E' una fotografia che preoccupa quella presentata a febbraio dalla Fondazione Di Vittorio e dall'Istituto Tecnè, che alleghiamo in questa pagina. Una ricerca che parla anche della sfiducia per il futuro, tale che soltanto il 5% delle famiglie italiane credono di poter migliorare la propria condizione economica, mentre il 28% afferma di vederla ulteriormente peggiorare, a partire dalle famiglie a basso reddito. E neppure va meglio per quanto riguarda il lavoro, visto che nei prossimi mesi le attese sull'andamento dell'occupazione resteranno stabili per il 44% delle persone, mentre il 38% ridurrà persino le sue speranze. D'altra parte gli italiani sono ancora più pessimisti sul futuro economico del Paese, che per il 32% sarà peggiore di oggi, per il 51% uguale e solo per il 17% migliore.
Accade anche perché la forbice sociale si allarga, perché "le dinamiche della crescita non diminuiscono le diseguaglianze né producono nuova occupazione, soprattutto di qualità". Susanna Camusso, segretaria generale della Cgil, osserva infatti che la concentrazione della ricchezza continua a crescere, e contemporaneamente peggiora la percezione sul futuro di una parte importante del mondo del lavoro e delle famiglie italiane. E' un fenomeno che però "si tende a nascondere", anche perché "le diseguaglianze sono state una delle cause della crisi e il loro permanere nella fase più alta di crescita del Pil degli ultimi tre anni spiega il diffuso pessimismo e malcontento tra le persone, e le forme di risentimento sociale di cui si alimentano i populismi.
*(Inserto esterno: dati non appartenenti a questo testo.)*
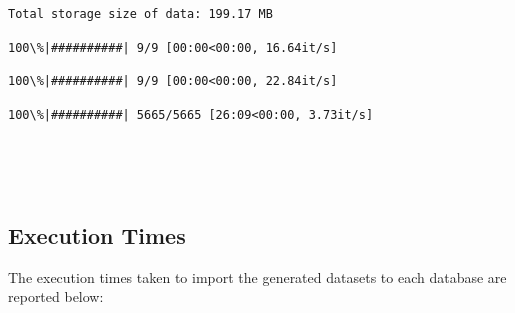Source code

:     \begin{Verbatim}[commandchars=\\\{\}]
Total storage size of data: 199.17 MB
    \end{Verbatim}

    
    \begin{Verbatim}[commandchars=\\\{\}]
  100\%|##########| 9/9 [00:00<00:00, 16.64it/s]
    \end{Verbatim}

    
    
    \begin{Verbatim}[commandchars=\\\{\}]
  100\%|##########| 9/9 [00:00<00:00, 22.84it/s]
    \end{Verbatim}

    
    
    \begin{Verbatim}[commandchars=\\\{\}]
  100\%|##########| 5665/5665 [26:09<00:00, 3.73it/s]
    \end{Verbatim}

    
    \begin{center}
    \end{center}
    { \hspace*{\fill} \\}
    
    \begin{center}
    \end{center}
    { \hspace*{\fill} \\}
    
    \hypertarget{execution-times}{%
\subsection{Execution Times}\label{execution-times}}

    The execution times taken to import the generated datasets to each
database are reported below:


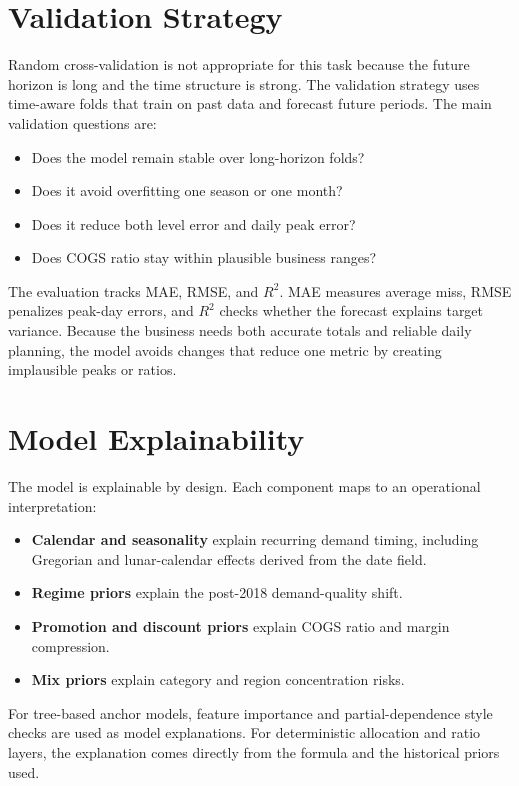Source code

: \documentclass{article}
\begin{document}
\section{Validation Strategy}

Random cross-validation is not appropriate for this task because the future horizon is long and the time structure is strong. The validation strategy uses time-aware folds that train on past data and forecast future periods. The main validation questions are:
\begin{itemize}
  \item Does the model remain stable over long-horizon folds?
  \item Does it avoid overfitting one season or one month?
  \item Does it reduce both level error and daily peak error?
  \item Does COGS ratio stay within plausible business ranges?
\end{itemize}

The evaluation tracks MAE, RMSE, and $R^2$. MAE measures average miss, RMSE penalizes peak-day errors, and $R^2$ checks whether the forecast explains target variance. Because the business needs both accurate totals and reliable daily planning, the model avoids changes that reduce one metric by creating implausible peaks or ratios.

\section{Model Explainability}

The model is explainable by design. Each component maps to an operational interpretation:
\begin{itemize}
  \item \textbf{Calendar and seasonality} explain recurring demand timing, including Gregorian and lunar-calendar effects derived from the date field.
  \item \textbf{Regime priors} explain the post-2018 demand-quality shift.
  \item \textbf{Promotion and discount priors} explain COGS ratio and margin compression.
  \item \textbf{Mix priors} explain category and region concentration risks.
\end{itemize}

For tree-based anchor models, feature importance and partial-dependence style checks are used as model explanations. For deterministic allocation and ratio layers, the explanation comes directly from the formula and the historical priors used.
\end{document}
I dati generali migliorano o sono stazionari - osserva la segretaria - ma è proprio la mancanza di fiducia nella prospettiva economica, sia del Paese che delle famiglie, che colpisce. Pochi stanno meglio, molti continuano a stare male. Al massimo la loro condizione smette di peggiorare".
Dunque "è evidente che la qualità della ripresa non è all'altezza delle necessità. Troppo forte il suo carattere congiunturale e non strutturale, così come troppo elevata resta la differenza tra il nord e il sud. Per questo le proposte del sindacato insistono su investimenti produttivi, a partire dalle nuove tecnologie digitali, sul governo dell'innovazione e sulla qualità dell'occupazione".